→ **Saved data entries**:
►
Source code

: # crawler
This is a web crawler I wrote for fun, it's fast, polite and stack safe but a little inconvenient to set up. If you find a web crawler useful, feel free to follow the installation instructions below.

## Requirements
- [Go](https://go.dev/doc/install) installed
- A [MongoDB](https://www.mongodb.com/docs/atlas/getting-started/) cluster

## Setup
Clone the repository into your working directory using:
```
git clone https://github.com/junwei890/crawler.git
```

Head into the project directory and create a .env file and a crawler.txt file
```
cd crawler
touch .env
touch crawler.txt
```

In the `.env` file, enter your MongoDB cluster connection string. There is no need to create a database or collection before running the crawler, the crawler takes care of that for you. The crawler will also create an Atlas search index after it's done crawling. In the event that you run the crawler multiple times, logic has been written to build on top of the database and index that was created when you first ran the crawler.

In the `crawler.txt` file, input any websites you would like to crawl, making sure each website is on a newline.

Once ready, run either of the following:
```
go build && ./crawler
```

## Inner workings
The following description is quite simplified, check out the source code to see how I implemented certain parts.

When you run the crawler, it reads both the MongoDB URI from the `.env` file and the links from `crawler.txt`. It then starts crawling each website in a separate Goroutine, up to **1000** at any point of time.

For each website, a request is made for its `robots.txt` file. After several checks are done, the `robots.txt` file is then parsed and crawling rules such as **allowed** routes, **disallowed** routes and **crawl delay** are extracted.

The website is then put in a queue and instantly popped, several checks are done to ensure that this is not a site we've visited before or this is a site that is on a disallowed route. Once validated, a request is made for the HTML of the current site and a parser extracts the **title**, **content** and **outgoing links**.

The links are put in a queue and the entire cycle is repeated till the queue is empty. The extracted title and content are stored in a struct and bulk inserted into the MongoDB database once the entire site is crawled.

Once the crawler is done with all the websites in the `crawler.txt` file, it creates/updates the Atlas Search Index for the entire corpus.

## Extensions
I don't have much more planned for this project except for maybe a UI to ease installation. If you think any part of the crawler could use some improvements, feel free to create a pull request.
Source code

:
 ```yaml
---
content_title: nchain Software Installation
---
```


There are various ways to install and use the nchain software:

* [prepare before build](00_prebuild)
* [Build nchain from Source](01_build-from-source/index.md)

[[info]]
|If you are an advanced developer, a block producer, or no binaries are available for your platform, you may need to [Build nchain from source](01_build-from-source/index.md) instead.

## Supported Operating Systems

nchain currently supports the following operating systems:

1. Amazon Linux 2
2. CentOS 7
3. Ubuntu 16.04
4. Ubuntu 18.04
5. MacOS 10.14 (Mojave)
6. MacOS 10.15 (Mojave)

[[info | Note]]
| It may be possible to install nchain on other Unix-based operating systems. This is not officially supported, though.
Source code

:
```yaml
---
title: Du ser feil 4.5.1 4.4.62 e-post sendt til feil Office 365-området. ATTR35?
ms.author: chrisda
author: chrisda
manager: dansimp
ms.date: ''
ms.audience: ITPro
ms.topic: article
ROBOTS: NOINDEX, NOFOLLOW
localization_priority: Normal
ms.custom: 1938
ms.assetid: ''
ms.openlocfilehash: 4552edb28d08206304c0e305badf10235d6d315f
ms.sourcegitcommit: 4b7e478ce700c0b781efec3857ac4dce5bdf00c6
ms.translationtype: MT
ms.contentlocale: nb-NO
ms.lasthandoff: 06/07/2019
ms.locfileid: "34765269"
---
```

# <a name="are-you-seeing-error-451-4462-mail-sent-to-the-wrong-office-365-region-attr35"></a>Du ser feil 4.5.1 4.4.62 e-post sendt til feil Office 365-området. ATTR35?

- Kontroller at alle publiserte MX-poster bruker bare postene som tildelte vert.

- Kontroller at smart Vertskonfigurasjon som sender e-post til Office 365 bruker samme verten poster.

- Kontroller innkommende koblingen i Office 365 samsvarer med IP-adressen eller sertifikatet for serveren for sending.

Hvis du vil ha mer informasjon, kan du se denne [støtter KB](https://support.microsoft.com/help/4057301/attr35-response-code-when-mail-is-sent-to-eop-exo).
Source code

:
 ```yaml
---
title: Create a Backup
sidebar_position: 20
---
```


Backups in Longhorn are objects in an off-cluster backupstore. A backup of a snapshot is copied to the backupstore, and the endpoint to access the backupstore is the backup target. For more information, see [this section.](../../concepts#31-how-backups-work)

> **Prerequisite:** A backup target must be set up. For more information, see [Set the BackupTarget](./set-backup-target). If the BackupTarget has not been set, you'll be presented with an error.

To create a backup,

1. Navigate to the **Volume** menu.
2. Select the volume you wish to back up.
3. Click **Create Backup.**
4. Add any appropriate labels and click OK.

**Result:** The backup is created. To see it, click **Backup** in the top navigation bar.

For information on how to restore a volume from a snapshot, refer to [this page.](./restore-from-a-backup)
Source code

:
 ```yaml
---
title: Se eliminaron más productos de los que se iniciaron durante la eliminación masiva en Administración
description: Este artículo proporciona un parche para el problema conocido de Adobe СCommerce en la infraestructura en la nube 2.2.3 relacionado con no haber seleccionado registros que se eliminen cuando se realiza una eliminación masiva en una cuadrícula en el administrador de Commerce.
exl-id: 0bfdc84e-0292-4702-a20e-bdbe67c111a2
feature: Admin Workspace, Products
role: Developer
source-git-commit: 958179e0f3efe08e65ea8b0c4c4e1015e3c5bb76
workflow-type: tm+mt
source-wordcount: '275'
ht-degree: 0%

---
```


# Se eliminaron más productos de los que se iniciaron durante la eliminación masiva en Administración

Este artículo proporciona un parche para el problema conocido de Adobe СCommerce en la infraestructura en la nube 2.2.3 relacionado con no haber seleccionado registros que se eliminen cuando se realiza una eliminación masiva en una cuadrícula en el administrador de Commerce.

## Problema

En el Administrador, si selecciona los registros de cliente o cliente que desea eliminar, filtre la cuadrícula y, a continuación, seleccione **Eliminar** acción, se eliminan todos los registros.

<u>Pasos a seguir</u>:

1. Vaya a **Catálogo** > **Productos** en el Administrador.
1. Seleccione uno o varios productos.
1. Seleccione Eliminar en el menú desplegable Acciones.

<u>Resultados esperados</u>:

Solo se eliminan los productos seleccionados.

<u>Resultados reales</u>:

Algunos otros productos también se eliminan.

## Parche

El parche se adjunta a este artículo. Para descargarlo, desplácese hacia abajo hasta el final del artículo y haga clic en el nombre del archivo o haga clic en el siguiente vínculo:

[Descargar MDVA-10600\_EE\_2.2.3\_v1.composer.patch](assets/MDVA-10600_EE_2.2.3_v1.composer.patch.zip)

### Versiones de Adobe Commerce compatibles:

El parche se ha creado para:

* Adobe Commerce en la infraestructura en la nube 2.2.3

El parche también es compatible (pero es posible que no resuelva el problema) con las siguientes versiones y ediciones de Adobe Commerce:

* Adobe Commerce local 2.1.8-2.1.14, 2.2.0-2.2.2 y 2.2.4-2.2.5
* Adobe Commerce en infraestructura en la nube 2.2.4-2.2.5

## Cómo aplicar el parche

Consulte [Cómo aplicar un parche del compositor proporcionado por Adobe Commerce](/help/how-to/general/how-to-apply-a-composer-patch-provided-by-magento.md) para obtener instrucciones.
◄
Copy out, in full, each line above that has the word "queue" in it.

The website is then put in a queue and instantly popped, several checks are done to ensure that this is not a site we've visited before or this is a site that is on a disallowed route. Once validated, a request is made for the HTML of the current site and a parser extracts the **title**, **content** and **outgoing links**.
The links are put in a queue and the entire cycle is repeated till the queue is empty. The extracted title and content are stored in a struct and bulk inserted into the MongoDB database once the entire site is crawled.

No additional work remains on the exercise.